The Dogecoin price is struggling as some investors start taking profits after the spectacular rally that happened in March. The DOGE token is trading at $0.13, about 10% below its highest point in March and 25% above the lowest level this year. Other cryptocurrencies like Bitcoin and Ethereum have also declined in the past few days.
Dogecoin, like most altcoins, saw its price jump in March despite the existing headwinds in the market. Some of the challenges that happened during the month were the extremely hawkish Federal Reserve, an inverted yield curve, ongoing crisis in Ukraine, and a large hack in the DeFi industry. In normal market conditions, these events would have had a negative impact on Dogecoin and other coins.
Instead, investors embraced a risk-on sentiment and moved to risky assets like stocks. As a result, the tech-heavy Nasdaq 100 index outpaced the relatively safer indices like the Dow Jones and S&P 500 indices in the US. In the same period, the so-called safe-haven assets like gold and the US dollar managed to retreat during the month.
Dogecoin’s performance in April will depend on Bitcoin’s lead.

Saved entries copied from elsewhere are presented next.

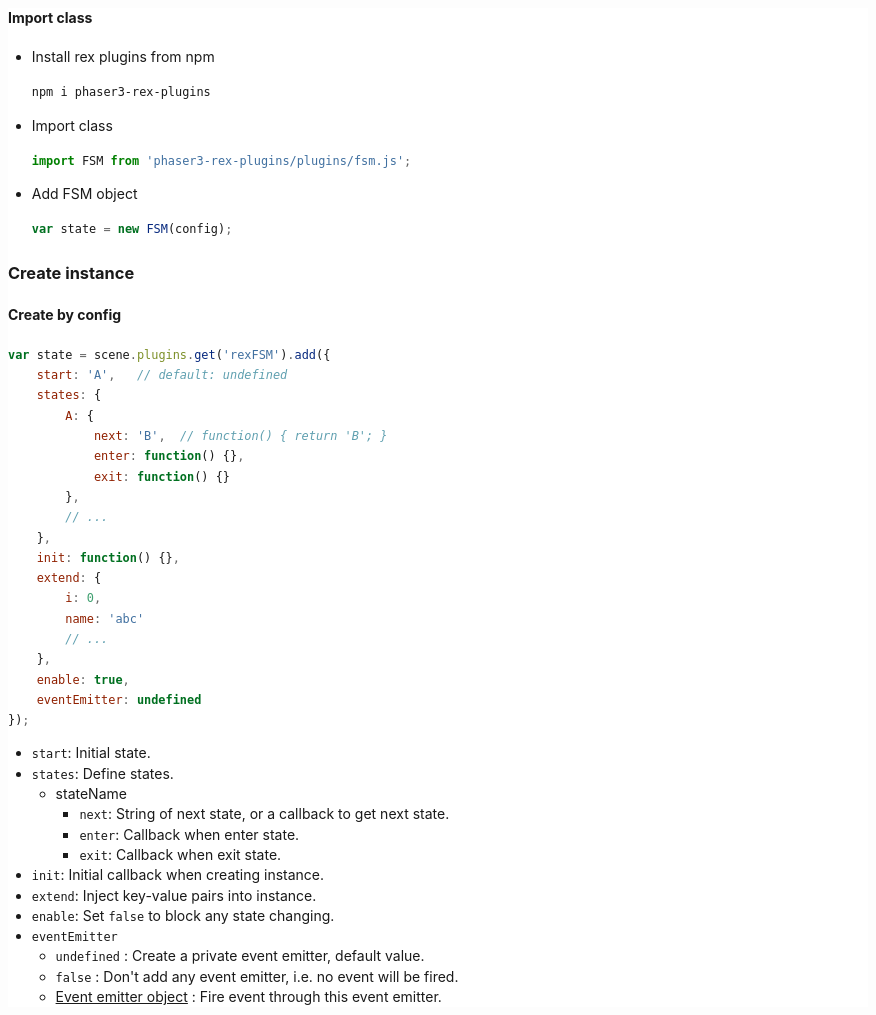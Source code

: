 #### Import class

- Install rex plugins from npm
    ```
    npm i phaser3-rex-plugins
    ```
- Import class
    ```javascript
    import FSM from 'phaser3-rex-plugins/plugins/fsm.js';
    ```
- Add FSM object
    ```javascript
    var state = new FSM(config);
    ```

### Create instance

#### Create by config

```javascript
var state = scene.plugins.get('rexFSM').add({
    start: 'A',   // default: undefined
    states: {
        A: {
            next: 'B',  // function() { return 'B'; }
            enter: function() {},
            exit: function() {}
        },
        // ...
    },
    init: function() {},
    extend: {
        i: 0,
        name: 'abc'
        // ...
    },
    enable: true,
    eventEmitter: undefined
});
```

- `start`: Initial state.
- `states`: Define states.
    - stateName
        - `next`: String of next state, or a callback to get next state.
        - `enter`: Callback when enter state.
        - `exit`: Callback when exit state.
- `init`: Initial callback when creating instance.
- `extend`: Inject key-value pairs into instance.
- `enable`: Set `false` to block any state changing.
- `eventEmitter`
    - `undefined` : Create a private event emitter, default value.
    - `false` : Don't add any event emitter, i.e. no event will be fired.
    - [Event emitter object](eventemitter3.md) : Fire event through this event emitter.
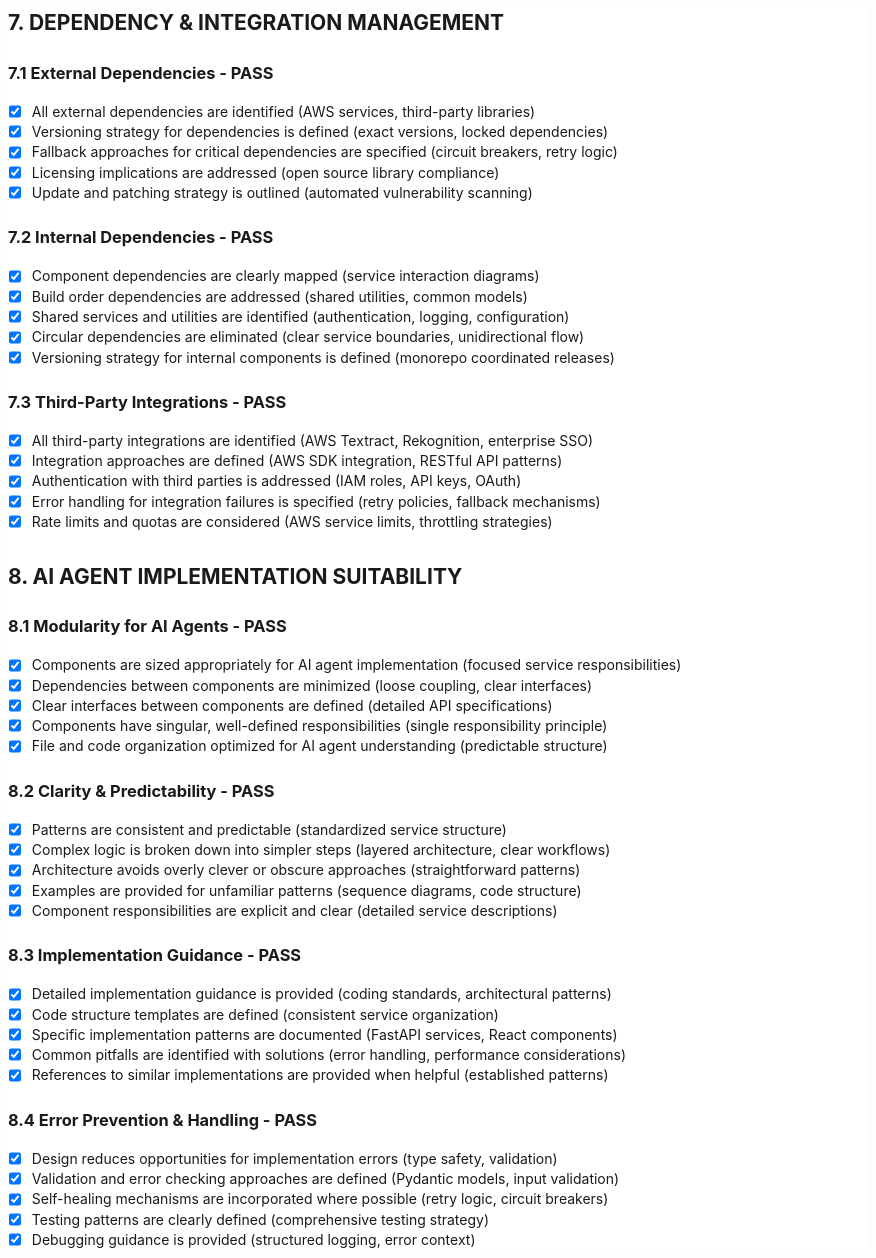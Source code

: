 ## 7. DEPENDENCY & INTEGRATION MANAGEMENT

### 7.1 External Dependencies - **PASS**
- [x] All external dependencies are identified (AWS services, third-party libraries)
- [x] Versioning strategy for dependencies is defined (exact versions, locked dependencies)
- [x] Fallback approaches for critical dependencies are specified (circuit breakers, retry logic)
- [x] Licensing implications are addressed (open source library compliance)
- [x] Update and patching strategy is outlined (automated vulnerability scanning)

### 7.2 Internal Dependencies - **PASS**
- [x] Component dependencies are clearly mapped (service interaction diagrams)
- [x] Build order dependencies are addressed (shared utilities, common models)
- [x] Shared services and utilities are identified (authentication, logging, configuration)
- [x] Circular dependencies are eliminated (clear service boundaries, unidirectional flow)
- [x] Versioning strategy for internal components is defined (monorepo coordinated releases)

### 7.3 Third-Party Integrations - **PASS**
- [x] All third-party integrations are identified (AWS Textract, Rekognition, enterprise SSO)
- [x] Integration approaches are defined (AWS SDK integration, RESTful API patterns)
- [x] Authentication with third parties is addressed (IAM roles, API keys, OAuth)
- [x] Error handling for integration failures is specified (retry policies, fallback mechanisms)
- [x] Rate limits and quotas are considered (AWS service limits, throttling strategies)

## 8. AI AGENT IMPLEMENTATION SUITABILITY

### 8.1 Modularity for AI Agents - **PASS**
- [x] Components are sized appropriately for AI agent implementation (focused service responsibilities)
- [x] Dependencies between components are minimized (loose coupling, clear interfaces)
- [x] Clear interfaces between components are defined (detailed API specifications)
- [x] Components have singular, well-defined responsibilities (single responsibility principle)
- [x] File and code organization optimized for AI agent understanding (predictable structure)

### 8.2 Clarity & Predictability - **PASS**
- [x] Patterns are consistent and predictable (standardized service structure)
- [x] Complex logic is broken down into simpler steps (layered architecture, clear workflows)
- [x] Architecture avoids overly clever or obscure approaches (straightforward patterns)
- [x] Examples are provided for unfamiliar patterns (sequence diagrams, code structure)
- [x] Component responsibilities are explicit and clear (detailed service descriptions)

### 8.3 Implementation Guidance - **PASS**
- [x] Detailed implementation guidance is provided (coding standards, architectural patterns)
- [x] Code structure templates are defined (consistent service organization)
- [x] Specific implementation patterns are documented (FastAPI services, React components)
- [x] Common pitfalls are identified with solutions (error handling, performance considerations)
- [x] References to similar implementations are provided when helpful (established patterns)

### 8.4 Error Prevention & Handling - **PASS**
- [x] Design reduces opportunities for implementation errors (type safety, validation)
- [x] Validation and error checking approaches are defined (Pydantic models, input validation)
- [x] Self-healing mechanisms are incorporated where possible (retry logic, circuit breakers)
- [x] Testing patterns are clearly defined (comprehensive testing strategy)
- [x] Debugging guidance is provided (structured logging, error context)
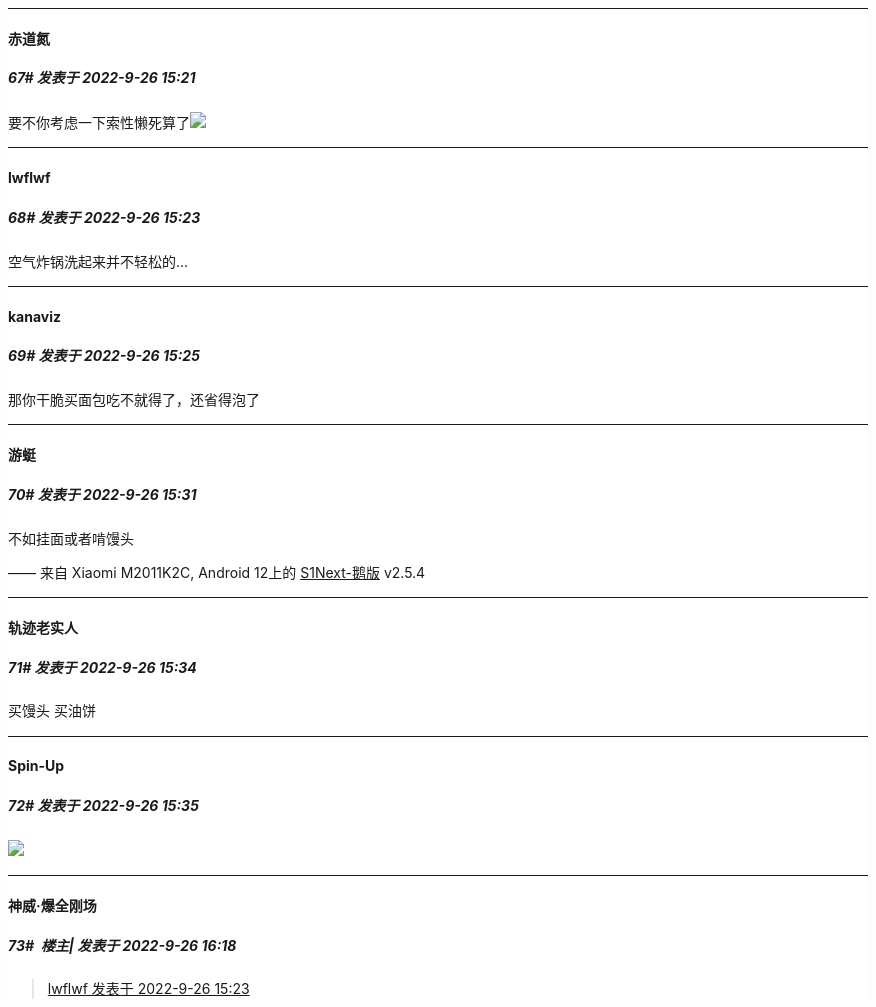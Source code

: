 
*****

####  赤道氮  
##### 67#       发表于 2022-9-26 15:21

要不你考虑一下索性懒死算了<img src="https://static.saraba1st.com/image/smiley/face2017/001.png" referrerpolicy="no-referrer">

*****

####  lwflwf  
##### 68#       发表于 2022-9-26 15:23

 空气炸锅洗起来并不轻松的...

*****

####  kanaviz  
##### 69#       发表于 2022-9-26 15:25

那你干脆买面包吃不就得了，还省得泡了

*****

####  游蜓  
##### 70#       发表于 2022-9-26 15:31

不如挂面或者啃馒头

—— 来自 Xiaomi M2011K2C, Android 12上的 [S1Next-鹅版](https://github.com/ykrank/S1-Next/releases) v2.5.4



*****

####  轨迹老实人  
##### 71#       发表于 2022-9-26 15:34

买馒头 买油饼

*****

####  Spin-Up  
##### 72#       发表于 2022-9-26 15:35

<img src="https://static.saraba1st.com/image/smiley/face2017/001.png" referrerpolicy="no-referrer">



*****

####  神威·爆全刚场  
##### 73#         楼主| 发表于 2022-9-26 16:18

<blockquote><a href="httphttps://bbs.saraba1st.com/2b/forum.php?mod=redirect&amp;goto=findpost&amp;pid=57657303&amp;ptid=2096735" target="_blank">lwflwf 发表于 2022-9-26 15:23</a>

If its price manages to keep rising, there is a likelihood that its price will also do well. Another likely catalyst will be the demand for meme coins like Shiba Inu and Floki Inu.
Dogecoin price prediction
The four-hour chart shows that the DOGE price made a good recovery in March this year. As it did this, the price formed a rounded bottom pattern. In technical analysis, this pattern is usually a bullish sign. The coin has managed to move slightly below the important support level at $0.1397, which was the upper side of the rounded bottom pattern. It has also crossed the 50-period MA.
Therefore, the outlook for Dogecoin price is bullish because of the cup and handle pattern that has formed. However, a drop below the support at $0.1280 will invalidate the bullish view.